Since the success critically depends on the timing of the external stimulus, we then further investigated how reliable unpinning can be achieved with multiple, periodic electric-field pulses. It turns out that the success rate can be surprisingly well predicted with an iterated map that incorporates the phase-response of the pinned spiral to a single electric-field pulse. Due to the stability properties of this map, pacing with a frequency slower than the spiral wave frequency leads to reliable unpinning, while pacing with a higher frequency can lead to phase locking with no chance to unpin the wave. We were recently able to confirm these theoretical predictions in experiments on chicken cardiac muscle cell monolayers. A question that remains is how well these mechanisms translate to the actual situation during a cardiac arrhythmia, where the dynamics is complicated by the 3D structure of the muscle and multiple interacting waves.
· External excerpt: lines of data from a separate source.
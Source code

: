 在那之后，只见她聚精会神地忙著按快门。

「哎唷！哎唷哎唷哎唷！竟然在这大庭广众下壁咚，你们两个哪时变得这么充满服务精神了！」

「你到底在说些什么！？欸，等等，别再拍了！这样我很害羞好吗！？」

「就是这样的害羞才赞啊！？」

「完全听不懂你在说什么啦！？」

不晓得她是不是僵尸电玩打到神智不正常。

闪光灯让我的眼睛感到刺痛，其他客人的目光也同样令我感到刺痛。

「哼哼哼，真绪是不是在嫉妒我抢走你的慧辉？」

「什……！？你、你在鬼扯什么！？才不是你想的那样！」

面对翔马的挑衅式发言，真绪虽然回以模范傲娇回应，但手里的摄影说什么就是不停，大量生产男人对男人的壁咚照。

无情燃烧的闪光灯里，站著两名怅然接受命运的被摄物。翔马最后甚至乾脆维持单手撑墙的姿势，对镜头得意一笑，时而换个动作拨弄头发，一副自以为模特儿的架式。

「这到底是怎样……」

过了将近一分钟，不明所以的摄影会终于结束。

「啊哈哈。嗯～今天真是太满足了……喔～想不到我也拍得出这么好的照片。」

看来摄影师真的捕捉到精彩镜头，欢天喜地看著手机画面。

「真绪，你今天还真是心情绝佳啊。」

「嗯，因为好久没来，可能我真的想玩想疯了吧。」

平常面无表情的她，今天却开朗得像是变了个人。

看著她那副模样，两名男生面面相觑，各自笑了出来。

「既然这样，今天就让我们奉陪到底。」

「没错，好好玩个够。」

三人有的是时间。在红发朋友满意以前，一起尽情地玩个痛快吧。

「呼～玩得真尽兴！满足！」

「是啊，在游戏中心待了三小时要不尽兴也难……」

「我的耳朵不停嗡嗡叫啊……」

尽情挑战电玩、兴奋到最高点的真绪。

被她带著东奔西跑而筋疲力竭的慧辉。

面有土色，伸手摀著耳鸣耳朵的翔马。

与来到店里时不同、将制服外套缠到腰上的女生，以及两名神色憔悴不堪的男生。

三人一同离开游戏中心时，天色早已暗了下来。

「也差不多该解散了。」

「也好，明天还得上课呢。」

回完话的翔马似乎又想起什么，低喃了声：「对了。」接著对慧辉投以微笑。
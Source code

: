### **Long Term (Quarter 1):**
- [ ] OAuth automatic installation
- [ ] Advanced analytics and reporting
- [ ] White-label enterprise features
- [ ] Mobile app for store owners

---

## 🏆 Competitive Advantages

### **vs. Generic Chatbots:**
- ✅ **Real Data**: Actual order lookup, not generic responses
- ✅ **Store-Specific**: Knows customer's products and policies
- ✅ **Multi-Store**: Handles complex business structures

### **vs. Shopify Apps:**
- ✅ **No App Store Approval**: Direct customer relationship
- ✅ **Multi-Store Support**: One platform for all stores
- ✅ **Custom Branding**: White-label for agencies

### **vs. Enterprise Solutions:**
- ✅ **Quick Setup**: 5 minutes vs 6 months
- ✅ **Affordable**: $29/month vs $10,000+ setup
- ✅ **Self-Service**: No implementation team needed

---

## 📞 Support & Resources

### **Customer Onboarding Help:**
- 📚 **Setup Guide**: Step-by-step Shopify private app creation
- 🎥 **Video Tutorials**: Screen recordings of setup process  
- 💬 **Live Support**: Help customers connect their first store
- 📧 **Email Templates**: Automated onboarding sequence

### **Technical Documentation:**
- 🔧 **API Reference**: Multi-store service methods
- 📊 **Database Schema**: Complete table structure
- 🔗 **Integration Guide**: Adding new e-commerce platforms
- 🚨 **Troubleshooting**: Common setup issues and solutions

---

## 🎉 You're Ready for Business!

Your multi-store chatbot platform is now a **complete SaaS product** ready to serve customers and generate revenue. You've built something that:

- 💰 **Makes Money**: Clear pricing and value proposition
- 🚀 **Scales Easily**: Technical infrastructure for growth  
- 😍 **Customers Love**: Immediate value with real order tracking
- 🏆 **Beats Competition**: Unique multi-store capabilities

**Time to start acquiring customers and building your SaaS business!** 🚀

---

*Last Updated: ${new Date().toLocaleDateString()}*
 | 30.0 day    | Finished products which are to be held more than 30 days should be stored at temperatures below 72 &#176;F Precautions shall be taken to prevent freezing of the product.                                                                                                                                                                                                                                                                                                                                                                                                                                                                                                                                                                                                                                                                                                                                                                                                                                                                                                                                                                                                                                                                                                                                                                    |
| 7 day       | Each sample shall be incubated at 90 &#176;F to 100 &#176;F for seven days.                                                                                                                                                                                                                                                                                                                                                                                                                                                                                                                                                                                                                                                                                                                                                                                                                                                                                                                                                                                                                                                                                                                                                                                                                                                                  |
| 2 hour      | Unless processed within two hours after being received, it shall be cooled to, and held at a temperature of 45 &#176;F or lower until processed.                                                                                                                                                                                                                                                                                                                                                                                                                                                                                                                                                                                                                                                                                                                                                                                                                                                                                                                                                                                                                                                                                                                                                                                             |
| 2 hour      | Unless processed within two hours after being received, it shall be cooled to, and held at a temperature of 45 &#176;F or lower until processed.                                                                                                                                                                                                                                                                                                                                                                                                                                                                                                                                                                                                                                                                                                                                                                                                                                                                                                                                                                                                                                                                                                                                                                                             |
Control strategies for cardiac arrhythmias
Electric shocks are used in external and implantable defibrillators to terminate life-threatening cardiac arrhythmias such as ventricular fibrillation. Today, these shocks use relatively high energies, sometimes causing intolerable pain (if delivered during consciousness), and potentially further damaging the usually already diseased muscle, although there is conflicting evidence regarding the latter. Therefore, there is a search for low-energy alternatives that use more subtle mechanisms to terminate the spatio-temporal chaos that is thought to underlie fibrillation and restore the heart's normal rhythm. During conventional defibrillation, every single cell is activated, leading to the cessation of all activity due to the tissue's refractoriness. We developed a new method that uses weak pulsed electric fields instead of one big shock and is based on our knowledge about the wave emission caused by the interaction of electric fields with heterogeneities in the tissue (see above). In isolated canine ventricular tissue and in in-vivo experiments on atrial fibrillation, it yields a huge energy reduction, which we believe is due to the presence of heterogeneities throughout the heart and therefore the ability for newly created waves to directly interact with the waves that populate the muscle during fibrillation.
To systematically design such alternative pacing strategies, it is essential to understand how electric fields interact with the complex geometry given by cardiac anatomy. In a theoretical study, we extended the notion of "non-conducting heterogeneity" (cf. above section) to include boundaries of different shapes. It turns out that the local boundary curvature is a major determinant of the sensitivity of the tissue to electric fields, making wave induction at negative curvature boundaries particularly easy. This information can now be used to optimize the electric-field geometry and potentially create adaptive pacing strategies that adjust the number of wave emitting sites in the muscle to the complexity of the arrhythmia.